Your task ▸ From the material below, list every line containing "Salomão".

Excerpted data ▸
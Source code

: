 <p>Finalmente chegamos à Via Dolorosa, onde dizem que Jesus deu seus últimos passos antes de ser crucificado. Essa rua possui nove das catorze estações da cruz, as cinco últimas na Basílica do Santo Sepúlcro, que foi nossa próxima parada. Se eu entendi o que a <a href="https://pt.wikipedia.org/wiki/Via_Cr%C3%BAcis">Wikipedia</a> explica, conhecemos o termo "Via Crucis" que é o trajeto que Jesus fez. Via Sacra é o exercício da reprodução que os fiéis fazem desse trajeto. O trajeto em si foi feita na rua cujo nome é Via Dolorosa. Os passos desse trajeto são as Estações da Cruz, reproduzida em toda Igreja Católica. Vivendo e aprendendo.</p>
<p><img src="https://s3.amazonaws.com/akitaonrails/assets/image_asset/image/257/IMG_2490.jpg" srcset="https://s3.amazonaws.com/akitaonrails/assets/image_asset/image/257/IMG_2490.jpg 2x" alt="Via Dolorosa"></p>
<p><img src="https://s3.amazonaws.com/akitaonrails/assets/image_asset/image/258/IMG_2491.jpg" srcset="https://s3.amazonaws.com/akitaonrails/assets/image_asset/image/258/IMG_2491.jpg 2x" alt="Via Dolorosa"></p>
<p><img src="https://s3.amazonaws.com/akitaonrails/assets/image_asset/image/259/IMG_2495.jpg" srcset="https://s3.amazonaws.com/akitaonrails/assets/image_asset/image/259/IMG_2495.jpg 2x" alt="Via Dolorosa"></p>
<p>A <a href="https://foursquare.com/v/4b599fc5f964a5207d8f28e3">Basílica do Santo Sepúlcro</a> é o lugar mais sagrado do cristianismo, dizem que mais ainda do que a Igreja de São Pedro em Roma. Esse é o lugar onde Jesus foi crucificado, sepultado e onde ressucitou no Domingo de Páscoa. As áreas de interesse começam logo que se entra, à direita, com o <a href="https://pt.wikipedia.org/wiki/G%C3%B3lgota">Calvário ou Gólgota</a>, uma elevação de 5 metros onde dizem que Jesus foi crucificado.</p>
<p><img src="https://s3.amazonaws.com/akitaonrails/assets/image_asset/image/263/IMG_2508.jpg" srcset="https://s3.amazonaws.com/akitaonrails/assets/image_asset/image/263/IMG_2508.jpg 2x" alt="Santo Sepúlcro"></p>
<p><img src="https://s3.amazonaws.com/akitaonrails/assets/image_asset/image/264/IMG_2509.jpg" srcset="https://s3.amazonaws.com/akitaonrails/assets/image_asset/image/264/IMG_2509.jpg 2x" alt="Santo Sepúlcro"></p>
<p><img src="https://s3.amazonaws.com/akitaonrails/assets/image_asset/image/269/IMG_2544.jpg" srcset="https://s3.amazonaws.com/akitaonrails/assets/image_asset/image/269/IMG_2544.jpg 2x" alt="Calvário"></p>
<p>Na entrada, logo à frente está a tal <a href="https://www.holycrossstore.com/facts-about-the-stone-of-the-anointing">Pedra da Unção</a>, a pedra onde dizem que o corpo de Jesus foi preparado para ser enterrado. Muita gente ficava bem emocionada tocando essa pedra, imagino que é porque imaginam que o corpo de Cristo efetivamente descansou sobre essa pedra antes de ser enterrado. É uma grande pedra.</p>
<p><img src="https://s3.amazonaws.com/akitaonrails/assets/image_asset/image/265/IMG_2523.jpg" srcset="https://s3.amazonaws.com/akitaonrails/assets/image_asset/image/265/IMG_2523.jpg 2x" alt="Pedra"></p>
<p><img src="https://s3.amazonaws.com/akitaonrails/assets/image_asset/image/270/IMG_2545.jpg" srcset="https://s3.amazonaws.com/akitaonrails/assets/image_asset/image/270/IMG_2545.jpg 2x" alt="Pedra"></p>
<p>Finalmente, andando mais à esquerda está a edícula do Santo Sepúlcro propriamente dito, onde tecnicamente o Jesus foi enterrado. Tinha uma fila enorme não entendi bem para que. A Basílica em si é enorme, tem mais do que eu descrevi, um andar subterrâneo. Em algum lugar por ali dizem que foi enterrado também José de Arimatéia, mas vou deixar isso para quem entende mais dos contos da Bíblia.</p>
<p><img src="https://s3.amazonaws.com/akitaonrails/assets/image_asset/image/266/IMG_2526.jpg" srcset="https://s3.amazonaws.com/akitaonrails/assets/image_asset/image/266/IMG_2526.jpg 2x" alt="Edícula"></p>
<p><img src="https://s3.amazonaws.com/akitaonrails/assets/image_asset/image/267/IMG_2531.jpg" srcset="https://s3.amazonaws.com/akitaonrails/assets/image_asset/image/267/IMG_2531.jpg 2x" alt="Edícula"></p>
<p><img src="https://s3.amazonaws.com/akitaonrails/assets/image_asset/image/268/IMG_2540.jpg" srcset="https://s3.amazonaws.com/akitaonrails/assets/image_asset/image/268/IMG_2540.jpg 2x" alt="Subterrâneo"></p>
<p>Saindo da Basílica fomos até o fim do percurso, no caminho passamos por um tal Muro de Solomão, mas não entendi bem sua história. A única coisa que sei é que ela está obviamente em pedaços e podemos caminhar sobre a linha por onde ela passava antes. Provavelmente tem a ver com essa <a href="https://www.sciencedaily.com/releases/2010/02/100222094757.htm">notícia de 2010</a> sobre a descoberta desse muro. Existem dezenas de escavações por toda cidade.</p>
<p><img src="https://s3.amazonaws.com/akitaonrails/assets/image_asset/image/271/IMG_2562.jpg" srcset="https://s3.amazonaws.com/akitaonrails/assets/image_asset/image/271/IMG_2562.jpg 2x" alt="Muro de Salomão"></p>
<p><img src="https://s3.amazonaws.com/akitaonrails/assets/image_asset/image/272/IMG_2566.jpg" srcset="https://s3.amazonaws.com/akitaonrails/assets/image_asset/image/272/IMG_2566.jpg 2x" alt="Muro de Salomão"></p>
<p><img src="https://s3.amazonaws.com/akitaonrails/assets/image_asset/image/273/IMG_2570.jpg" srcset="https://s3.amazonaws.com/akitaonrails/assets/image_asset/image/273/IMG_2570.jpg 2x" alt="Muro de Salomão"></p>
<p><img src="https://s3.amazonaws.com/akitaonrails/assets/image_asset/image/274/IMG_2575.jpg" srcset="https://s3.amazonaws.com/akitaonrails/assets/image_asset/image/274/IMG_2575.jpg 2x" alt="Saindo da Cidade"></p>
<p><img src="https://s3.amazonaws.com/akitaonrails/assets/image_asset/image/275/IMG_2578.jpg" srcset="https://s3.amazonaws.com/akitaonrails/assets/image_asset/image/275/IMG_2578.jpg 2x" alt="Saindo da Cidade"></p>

Problem solution ▸
<p><img src="https://s3.amazonaws.com/akitaonrails/assets/image_asset/image/271/IMG_2562.jpg" srcset="https://s3.amazonaws.com/akitaonrails/assets/image_asset/image/271/IMG_2562.jpg 2x" alt="Muro de Salomão"></p>
<p><img src="https://s3.amazonaws.com/akitaonrails/assets/image_asset/image/272/IMG_2566.jpg" srcset="https://s3.amazonaws.com/akitaonrails/assets/image_asset/image/272/IMG_2566.jpg 2x" alt="Muro de Salomão"></p>
<p><img src="https://s3.amazonaws.com/akitaonrails/assets/image_asset/image/273/IMG_2570.jpg" srcset="https://s3.amazonaws.com/akitaonrails/assets/image_asset/image/273/IMG_2570.jpg 2x" alt="Muro de Salomão"></p>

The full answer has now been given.